[Catalog-sig] V3 PEP-draft for transitioning to pypi-hosting of release files
holger krekel
holger at merlinux.eu
Wed Mar 13 12:21:59 CET 2013
Hi all,
after some more discussions and hours spend by Carl Meyer (who is now
co-authoring the PEP) and me, here is a new V3 pre-submit draft.
It is now more ambitious than the previous draft as should be obvious
from the modified abstract (and Carl Meyers and Philip's earlier
interactions on this list). There also are more details of how
the current link-scraping works among other improvements and incorporations
of feedback from discussions here.
We intend to submit this draft tonight to the PEP editors.
Feedback now and later remains welcome. I am sure there are issues to
be sorted and clarified, among them the versioning-API suggestion by
Marc-Andre.
Thanks for everybody's support and feedback so far,
holger
PEP: XXX
Title: Transitioning to release-file hosting on PyPI
Version: $Revision$
Last-Modified: $Date$
Author: Holger Krekel <holger at merlinux.eu>, Carl Meyer <carl at oddbird.net>
Discussions-To: catalog-sig at python.org
Status: Draft (PRE-submit V3)
Type: Process
Content-Type: text/x-rst
Created: 10-Mar-2013
Post-History:
Abstract
========
This PEP proposes a backward-compatible two-phase transition process to speed
up, simplify and robustify installing from the pypi.python.org (PyPI)
package index. To ease the transition and minimize client-side
friction, **no changes to distutils or existing installation tools are
required in order to benefit from the transition phases, which is to
result in faster, more reliable installs for most existing packages**.
The first transition phase implements easy and explicit means for
a package maintainter to control which release file links are
served to present-day installation tools. The first phase also
includes the implementation of analysis tools for present-day packages,
to support communication with package maintainers and the automated
setting of default modes for controling release file links.
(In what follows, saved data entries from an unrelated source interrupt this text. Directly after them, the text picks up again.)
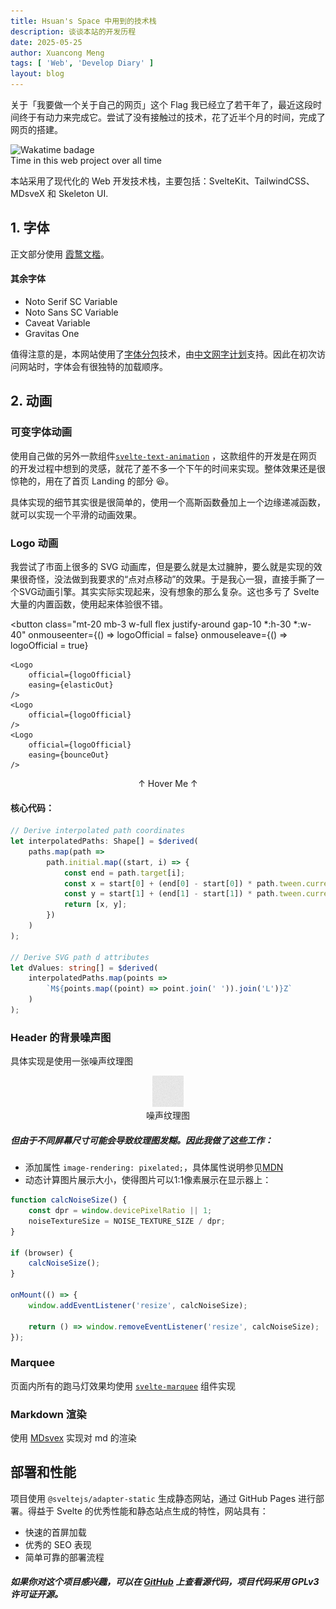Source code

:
 ```yaml
---
title: Hsuan's Space 中用到的技术栈
description: 谈谈本站的开发历程
date: 2025-05-25
author: Xuancong Meng
tags: [ 'Web', 'Develop Diary' ]
layout: blog
---
```


关于「我要做一个关于自己的网页」这个 Flag 我已经立了若干年了，最近这段时间终于有动力来完成它。尝试了没有接触过的技术，花了近半个月的时间，完成了网页的搭建。

<img alt="Wakatime badage" src="https://wakatime.com/badge/user/018b19a3-343c-48f6-8ba9-5713e3a014cc/project/e4f1a103-1fe2-4a7b-afe8-35b4df2164b6.svg?style=flat-square"/>
<div class="text-xs opacity-65">Time in this web project over all time</div>

本站采用了现代化的 Web 开发技术栈，主要包括：SvelteKit、TailwindCSS、MDsveX 和 Skeleton UI.

## 1. 字体

正文部分使用 [霞鹜文楷](https://github.com/lxgw/LxgwWenKai)。

#### 其余字体

- Noto Serif SC Variable
- Noto Sans SC Variable
- Caveat Variable
- Gravitas One

值得注意的是，本网站使用了[字体分包](https://chinese-font.netlify.app/zh-cn/online-split/)技术，由[中文网字计划](https://chinese-font.netlify.app/zh-cn/)支持。因此在初次访问网站时，字体会有很独特的加载顺序。

## 2. 动画

### 可变字体动画

使用自己做的另外一款组件[`svelte-text-animation`](https://github.com/QuarkPixel/svelte-text-animation)
，这款组件的开发是在网页的开发过程中想到的灵感，就花了差不多一个下午的时间来实现。整体效果还是很惊艳的，用在了首页 Landing
的部分 😆。

具体实现的细节其实很是很简单的，使用一个高斯函数叠加上一个边缘递减函数，就可以实现一个平滑的动画效果。

### Logo 动画

我尝试了市面上很多的 SVG 动画库，但是要么就是太过臃肿，要么就是实现的效果很奇怪，没法做到我要求的“点对点移动”的效果。于是我心一狠，直接手撕了一个SVG动画引擎。其实实际实现起来，没有想象的那么复杂。这也多亏了
Svelte 大量的内置函数，使用起来体验很不错。

<script>
    import Logo from '$lib/components/Logo.svelte';
    import { bounceOut, elasticOut } from 'svelte/easing'; 
	let logoOfficial = true;
</script>

<button 
    class="mt-20 mb-3 w-full flex justify-around gap-10 *:h-30 *:w-40"
    onmouseenter={() => logoOfficial = false}
    onmouseleave={() => logoOfficial = true}
>
    <Logo
        official={logoOfficial}
        easing={elasticOut}
    />
    <Logo
        official={logoOfficial}
    />
    <Logo
        official={logoOfficial}
        easing={bounceOut}
    />
</button>
<div align="center" class="mb-15 opacity-65 font-gravitas-one">↑ Hover Me ↑</div>

#### 核心代码：

```typescript
// Derive interpolated path coordinates
let interpolatedPaths: Shape[] = $derived(
	paths.map(path =>
		path.initial.map((start, i) => {
			const end = path.target[i];
			const x = start[0] + (end[0] - start[0]) * path.tween.current;
			const y = start[1] + (end[1] - start[1]) * path.tween.current;
			return [x, y];
		})
	)
);

// Derive SVG path d attributes
let dValues: string[] = $derived(
	interpolatedPaths.map(points =>
		`M${points.map((point) => point.join(' ')).join('L')}Z`
	)
);
```

### Header 的背景噪声图

具体实现是使用一张噪声纹理图

<center>
<img src="/noise-texture.png" alt="noise-texture"/>
<div class="text-xs opacity-65">噪声纹理图</div>
</center>

##### 但由于不同屏幕尺寸可能会导致纹理图发糊。因此我做了这些工作：

- 添加属性 `image-rendering: pixelated;`，具体属性说明参见[MDN](https://developer.mozilla.org/en-US/docs/Web/CSS/image-rendering)
- 动态计算图片展示大小，使得图片可以1:1像素展示在显示器上：
```typescript
function calcNoiseSize() {
	const dpr = window.devicePixelRatio || 1;
	noiseTextureSize = NOISE_TEXTURE_SIZE / dpr;
}

if (browser) {
	calcNoiseSize();
}

onMount(() => {
	window.addEventListener('resize', calcNoiseSize);

	return () => window.removeEventListener('resize', calcNoiseSize);
});
```

### Marquee

页面内所有的跑马灯效果均使用 [`svelte-marquee`](https://github.com/selemondev/svelte-marquee) 组件实现

### Markdown 渲染

使用 [MDsvex](https://mdsvex.pngwn.io/) 实现对 md 的渲染

## 部署和性能

项目使用 `@sveltejs/adapter-static` 生成静态网站，通过 GitHub Pages 进行部署。得益于 Svelte 的优秀性能和静态站点生成的特性，网站具有：

- 快速的首屏加载
- 优秀的 SEO 表现
- 简单可靠的部署流程

##### 如果你对这个项目感兴趣，可以在 [GitHub](https://github.com/QuarkPixel/QuarkPixel.github.io) 上查看源代码，项目代码采用 GPLv3 许可证开源。
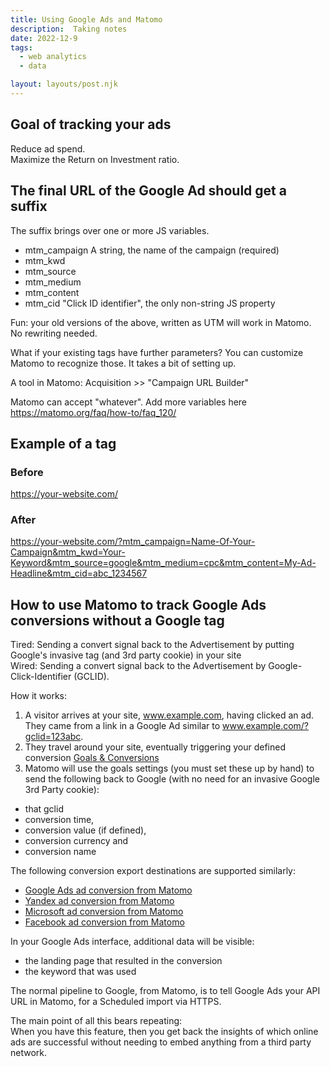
 ```yaml
---
title: Using Google Ads and Matomo
description:  Taking notes 
date: 2022-12-9
tags:
  - web analytics
  - data

layout: layouts/post.njk
---
```


## Goal of tracking your ads
Reduce ad spend.  
Maximize the Return on Investment ratio.  

## The final URL of the Google Ad should get a suffix
The suffix brings over one or more JS variables.
* mtm_campaign  A string, the name of the campaign (required)
* mtm_kwd 
* mtm_source
* mtm_medium
* mtm_content
* mtm_cid "Click ID identifier", the only non-string JS property
  
Fun: your old versions of the above, written as UTM will work in Matomo. No rewriting needed.  
  
What if your existing tags have further parameters? You can customize Matomo to recognize those.  It takes a bit of setting up.  
    
A tool in Matomo: Acquisition >> "Campaign URL Builder"
  
Matomo can accept "whatever".  Add more variables here https://matomo.org/faq/how-to/faq_120/
  
## Example of a tag
### Before
https://your-website.com/

### After
https://your-website.com/?mtm_campaign=Name-Of-Your-Campaign&mtm_kwd=Your-Keyword&mtm_source=google&mtm_medium=cpc&mtm_content=My-Ad-Headline&mtm_cid=abc_1234567

## How to use Matomo to track Google Ads conversions without a Google tag
Tired: Sending a convert signal back to the Advertisement by putting Google's invasive tag (and 3rd party cookie) in your site         
Wired: Sending a convert signal back to the Advertisement by Google-Click-Identifier (GCLID).

How it works:  
1. A visitor arrives at your site, www.example.com, having clicked an ad.  They came from a link in a Google Ad similar to www.example.com/?gclid=123abc.
2. They travel around your site, eventually triggering your defined conversion  [Goals & Conversions](https://matomo.org/faq/reports/create-a-goal-in-matomo/)
3. Matomo will use the goals settings (you must set these up by hand) to send the following back to Google (with no need for an invasive Google 3rd Party cookie):
* that gclid 
* conversion time, 
* conversion value (if defined), 
* conversion currency and 
* conversion name
  
The following conversion export destinations are supported similarly:  
* [Google Ads ad conversion from Matomo](https://matomo.org/guide/manage-matomo/advertising-conversion-export/)  
* [Yandex ad conversion from Matomo](https://matomo.org/guide/manage-matomo/advertising-conversion-export/)  
* [Microsoft ad conversion from Matomo](https://matomo.org/guide/manage-matomo/advertising-conversion-export/)   
* [Facebook ad conversion from Matomo](https://matomo.org/guide/manage-matomo/advertising-conversion-export/) 

In your Google Ads interface, additional data will be visible:  
* the landing page that resulted in the conversion  
* the keyword that was used  

The normal pipeline to Google, from Matomo, is to tell Google Ads your API URL in Matomo, for a Scheduled import via HTTPS.

The main point of all this bears repeating:  
When you have this feature, then you get back the insights of which online ads are successful without needing to embed anything from a third party network.
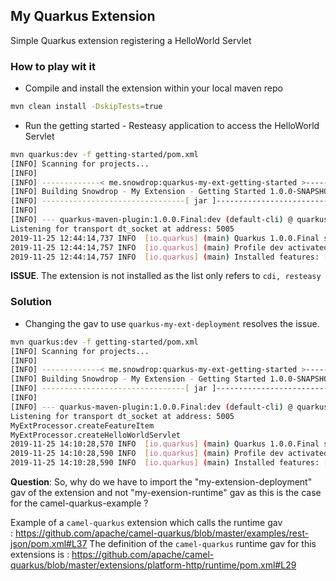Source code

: ## My Quarkus Extension

Simple Quarkus extension registering a HelloWorld Servlet

### How to play wit it

- Compile and install the extension within your local maven repo
```bash
mvn clean install -DskipTests=true
```

- Run the getting started - Resteasy application to access the HelloWorld Servlet
```bash
mvn quarkus:dev -f getting-started/pom.xml
[INFO] Scanning for projects...
[INFO] 
[INFO] -------------< me.snowdrop:quarkus-my-ext-getting-started >-------------
[INFO] Building Snowdrop - My Extension - Getting Started 1.0.0-SNAPSHOT
[INFO] --------------------------------[ jar ]---------------------------------
[INFO] 
[INFO] --- quarkus-maven-plugin:1.0.0.Final:dev (default-cli) @ quarkus-my-ext-getting-started ---
Listening for transport dt_socket at address: 5005
2019-11-25 12:44:14,737 INFO  [io.quarkus] (main) Quarkus 1.0.0.Final started in 1.476s. Listening on: http://0.0.0.0:8080
2019-11-25 12:44:14,757 INFO  [io.quarkus] (main) Profile dev activated. Live Coding activated.
2019-11-25 12:44:14,757 INFO  [io.quarkus] (main) Installed features: [cdi, resteasy]
```

**ISSUE**. The extension is not installed as the list only refers to `cdi, resteasy`

### Solution

- Changing the gav to use `quarkus-my-ext-deployment` resolves the issue.
```bash
mvn quarkus:dev -f getting-started/pom.xml                                         
[INFO] Scanning for projects...
[INFO] 
[INFO] -------------< me.snowdrop:quarkus-my-ext-getting-started >-------------
[INFO] Building Snowdrop - My Extension - Getting Started 1.0.0-SNAPSHOT
[INFO] --------------------------------[ jar ]---------------------------------
[INFO] 
[INFO] --- quarkus-maven-plugin:1.0.0.Final:dev (default-cli) @ quarkus-my-ext-getting-started ---
Listening for transport dt_socket at address: 5005
MyExtProcessor.createFeatureItem
MyExtProcessor.createHelloWorldServlet
2019-11-25 14:10:28,570 INFO  [io.quarkus] (main) Quarkus 1.0.0.Final started in 1.175s. Listening on: http://0.0.0.0:8080
2019-11-25 14:10:28,590 INFO  [io.quarkus] (main) Profile dev activated. Live Coding activated.
2019-11-25 14:10:28,590 INFO  [io.quarkus] (main) Installed features: [cdi, my-ext, resteasy]
```

**Question**: So, why do we have to import the "my-extension-deployment" gav of the extension and not "my-exension-runtime" gav as this is the case for the camel-quarkus-example ?

Example of a `camel-quarkus` extension which calls the runtime gav : https://github.com/apache/camel-quarkus/blob/master/examples/rest-json/pom.xml#L37
The definition of the `camel-quarkus` runtime gav for this extensions is : https://github.com/apache/camel-quarkus/blob/master/extensions/platform-http/runtime/pom.xml#L29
The second transition phase will result in the current PYPI index
to only serve PYPI-hosted files by default. Externally hosted files
will still be automatically discoverable through a second index.
Present-day installation tools will be able to continue working
by specifying this second index. New versions of installation
tools shall default to only install packages from PYPI unless
the user explicitely wishes to include non-PYPI sites.
Rationale
=========
.. _history:
History and motivations for external hosting
--------------------------------------------
When PyPI went online, it offered release registration but had no
facility to host release files itself. When hosting was added, no
automated downloading tool existed yet. When Philip Eby implemented
automated downloading (through setuptools), he made the choice to
allow people to use download hosts of their choice. The finding of
externally-hosted packages was implemented as follows:
#. The PyPI ``simple/`` index for a package contains all links found
anywhere in that package's metadata for any release. Links in the
"Download-URL" and "Home-page" metadata fields are given
``rel=download`` and ``rel=homepage`` attributes, respectively.
#. Any of these links whose target is a file whose name appears to be
in the form of an installable source or binary distribution, with
basename in the form "packagename-version.ARCHIVEEXT", is considered
a potential installation candidate.
#. Similarly, any links suffixed with an "#egg=packagename-version"
fragment are considered an installation candidate.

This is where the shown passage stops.